▸ **Task instructions**
The data below holds a line containing "- [Ejercicio 1](#ejercicio-1)" and a line containing "- [Ejercicio 11](#ejercicio-11)"; please quote exactly those two lines and every line between them, and nothing else.

(Rendered images with source text)
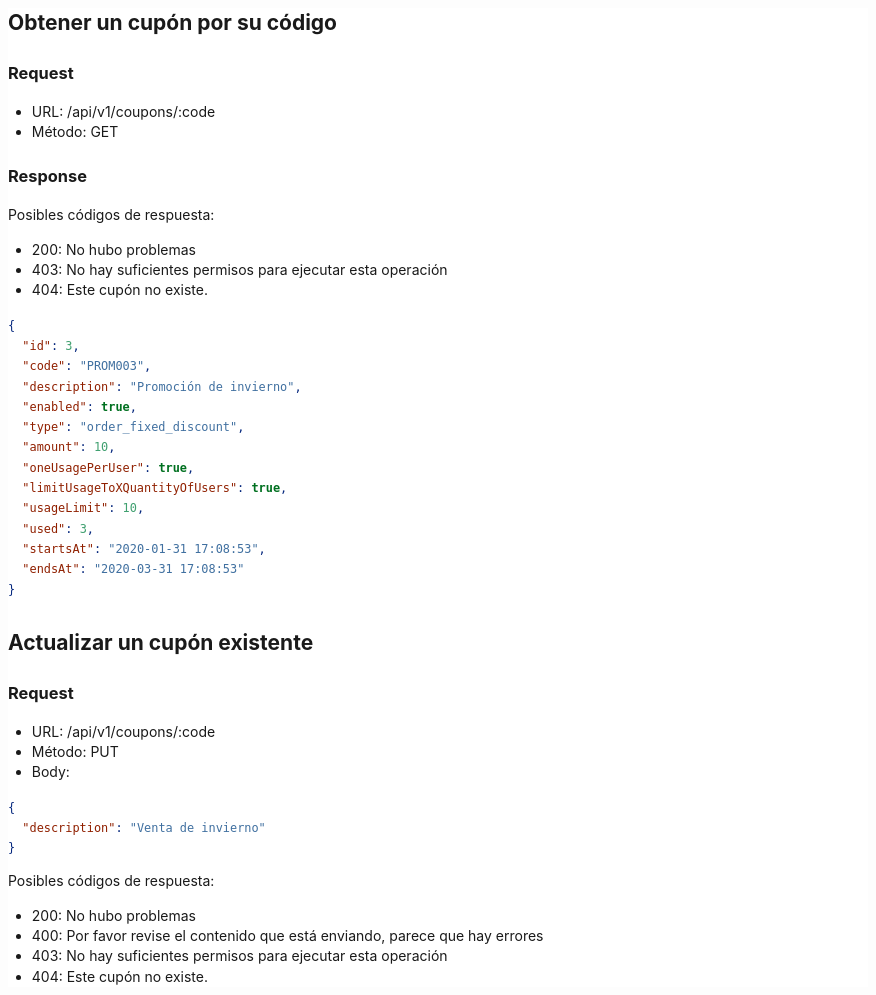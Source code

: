 ## Obtener un cupón por su código

### Request

- URL: /api/v1/coupons/:code
- Método: GET

### Response

Posibles códigos de respuesta:
- 200: No hubo problemas
- 403: No hay suficientes permisos para ejecutar esta operación
- 404: Este cupón no existe.


```json
{
  "id": 3,
  "code": "PROM003",
  "description": "Promoción de invierno",
  "enabled": true,
  "type": "order_fixed_discount",
  "amount": 10,
  "oneUsagePerUser": true,
  "limitUsageToXQuantityOfUsers": true,
  "usageLimit": 10,
  "used": 3,
  "startsAt": "2020-01-31 17:08:53",
  "endsAt": "2020-03-31 17:08:53"
}
```


## Actualizar un cupón existente


### Request

- URL: /api/v1/coupons/:code
- Método: PUT
- Body:

```json
{
  "description": "Venta de invierno"
}
```

Posibles códigos de respuesta:
- 200: No hubo problemas
- 400: Por favor revise el contenido que está enviando, parece que hay errores
- 403: No hay suficientes permisos para ejecutar esta operación
- 404: Este cupón no existe.
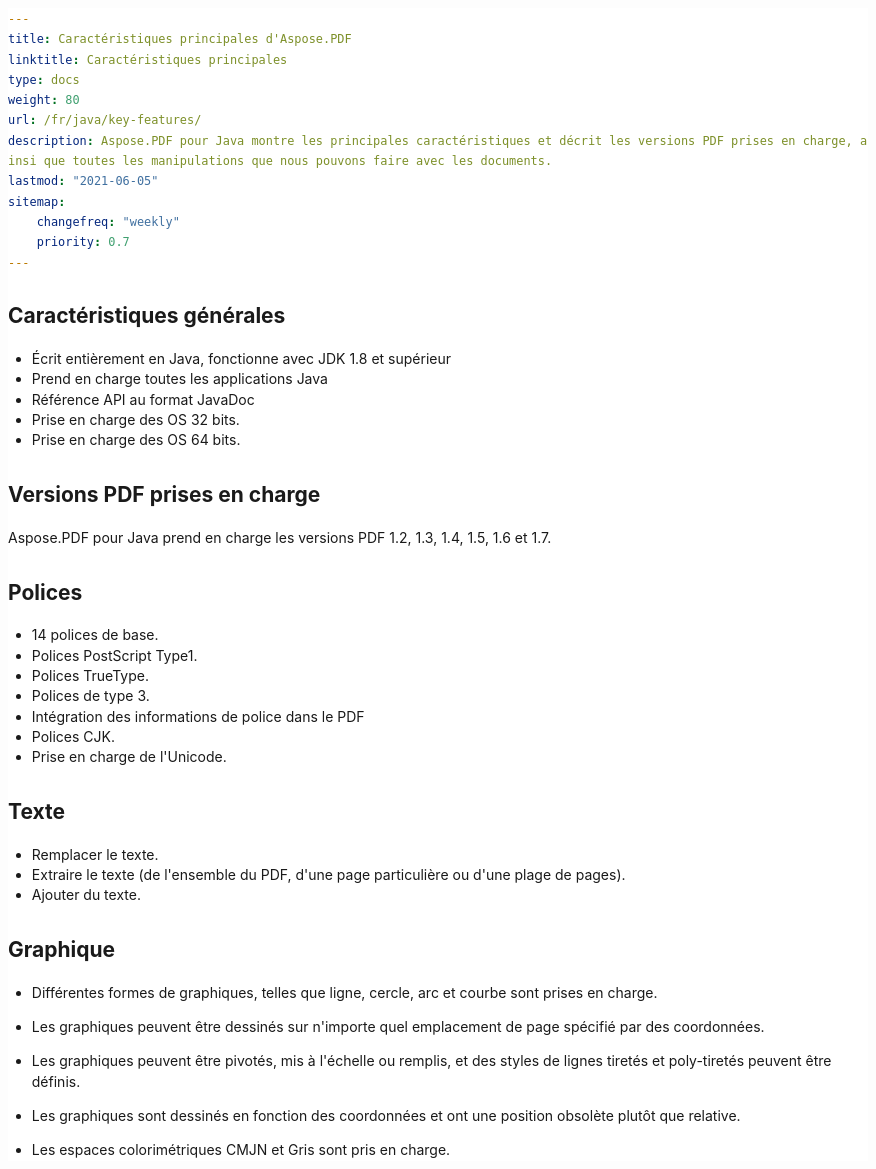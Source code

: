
 ```yaml
---
title: Caractéristiques principales d'Aspose.PDF
linktitle: Caractéristiques principales
type: docs
weight: 80
url: /fr/java/key-features/
description: Aspose.PDF pour Java montre les principales caractéristiques et décrit les versions PDF prises en charge, ainsi que toutes les manipulations que nous pouvons faire avec les documents.
lastmod: "2021-06-05"
sitemap:
    changefreq: "weekly"
    priority: 0.7
---
```


## Caractéristiques générales

- Écrit entièrement en Java, fonctionne avec JDK 1.8 et supérieur
- Prend en charge toutes les applications Java
- Référence API au format JavaDoc
- Prise en charge des OS 32 bits.
- Prise en charge des OS 64 bits.

## Versions PDF prises en charge

Aspose.PDF pour Java prend en charge les versions PDF 1.2, 1.3, 1.4, 1.5, 1.6 et 1.7.

## Polices

- 14 polices de base.
- Polices PostScript Type1.
- Polices TrueType.
- Polices de type 3.
- Intégration des informations de police dans le PDF
- Polices CJK.
- Prise en charge de l'Unicode.

## Texte

- Remplacer le texte.
- Extraire le texte (de l'ensemble du PDF, d'une page particulière ou d'une plage de pages).
- Ajouter du texte.

## Graphique

- Différentes formes de graphiques, telles que ligne, cercle, arc et courbe sont prises en charge.

- Les graphiques peuvent être dessinés sur n'importe quel emplacement de page spécifié par des coordonnées.
- Les graphiques peuvent être pivotés, mis à l'échelle ou remplis, et des styles de lignes tiretés et poly-tiretés peuvent être définis.
- Les graphiques sont dessinés en fonction des coordonnées et ont une position obsolète plutôt que relative.
- Les espaces colorimétriques CMJN et Gris sont pris en charge.
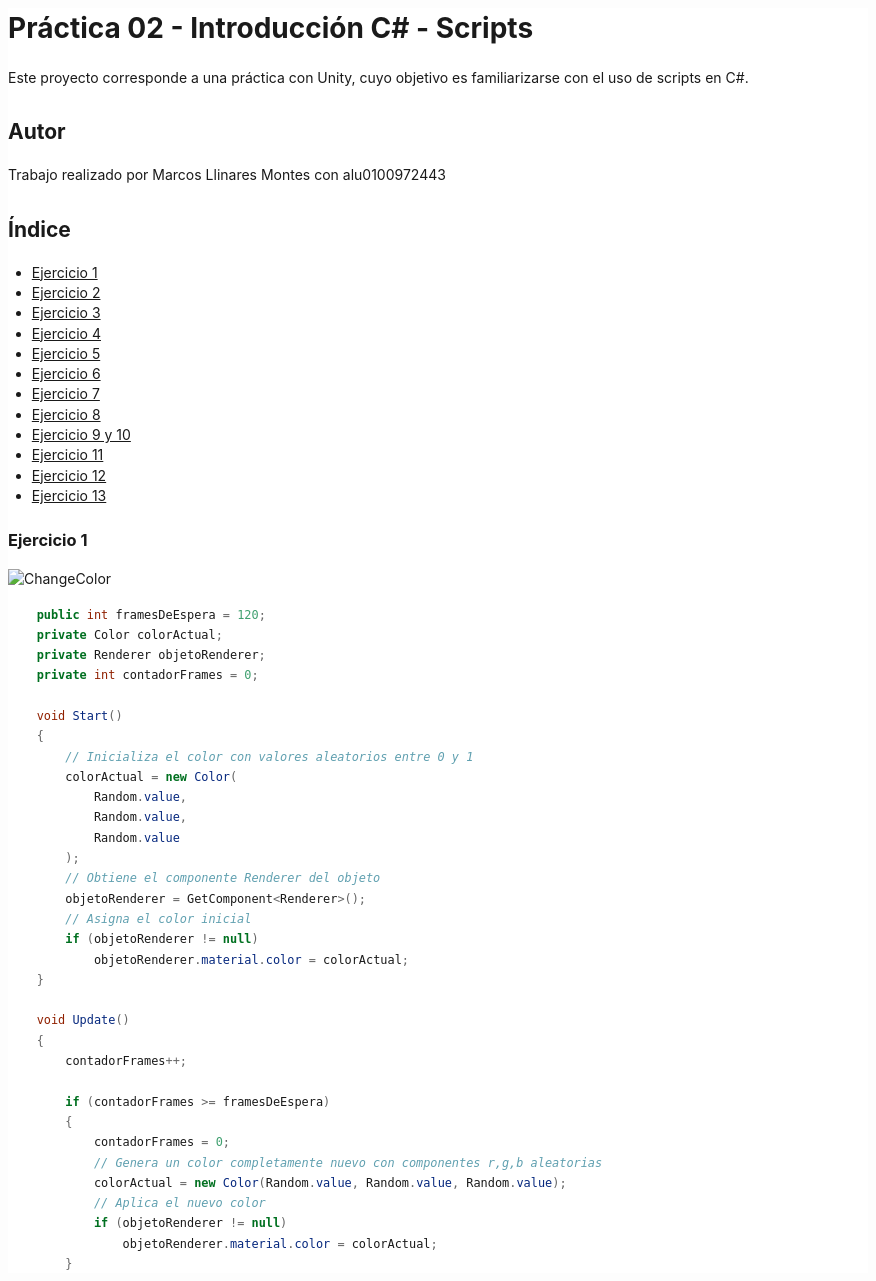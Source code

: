 # Práctica 02 - Introducción C# - Scripts

Este proyecto corresponde a una práctica con Unity, cuyo objetivo es familiarizarse con el uso de scripts en C#.

## Autor

Trabajo realizado por Marcos Llinares Montes con alu0100972443

## Índice

- [Ejercicio 1](#ejercicio-1)
- [Ejercicio 2](#ejercicio-2)
- [Ejercicio 3](#ejercicio-3)
- [Ejercicio 4](#ejercicio-4)
- [Ejercicio 5](#ejercicio-5)
- [Ejercicio 6](#ejercicio-6)
- [Ejercicio 7](#ejercicio-7)
- [Ejercicio 8](#ejercicio-8)
- [Ejercicio 9 y 10](#ejercicio-9-y-10)
- [Ejercicio 11](#ejercicio-11)
- [Ejercicio 12](#ejercicio-12)
- [Ejercicio 13](#ejercicio-13)

### Ejercicio 1

![ChangeColor](https://i.imgur.com/sSs7uMt.gif)

```csharp
    public int framesDeEspera = 120;
    private Color colorActual;
    private Renderer objetoRenderer;
    private int contadorFrames = 0;

    void Start()
    {
        // Inicializa el color con valores aleatorios entre 0 y 1
        colorActual = new Color(
            Random.value,
            Random.value,
            Random.value
        );
        // Obtiene el componente Renderer del objeto
        objetoRenderer = GetComponent<Renderer>();
        // Asigna el color inicial
        if (objetoRenderer != null)
            objetoRenderer.material.color = colorActual;
    }

    void Update()
    {
        contadorFrames++;

        if (contadorFrames >= framesDeEspera)
        {
            contadorFrames = 0;
            // Genera un color completamente nuevo con componentes r,g,b aleatorias
            colorActual = new Color(Random.value, Random.value, Random.value);
            // Aplica el nuevo color
            if (objetoRenderer != null)
                objetoRenderer.material.color = colorActual;
        }
```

▸ **Reply**
- [Ejercicio 1](#ejercicio-1)
- [Ejercicio 2](#ejercicio-2)
- [Ejercicio 3](#ejercicio-3)
- [Ejercicio 4](#ejercicio-4)
- [Ejercicio 5](#ejercicio-5)
- [Ejercicio 6](#ejercicio-6)
- [Ejercicio 7](#ejercicio-7)
- [Ejercicio 8](#ejercicio-8)
- [Ejercicio 9 y 10](#ejercicio-9-y-10)
- [Ejercicio 11](#ejercicio-11)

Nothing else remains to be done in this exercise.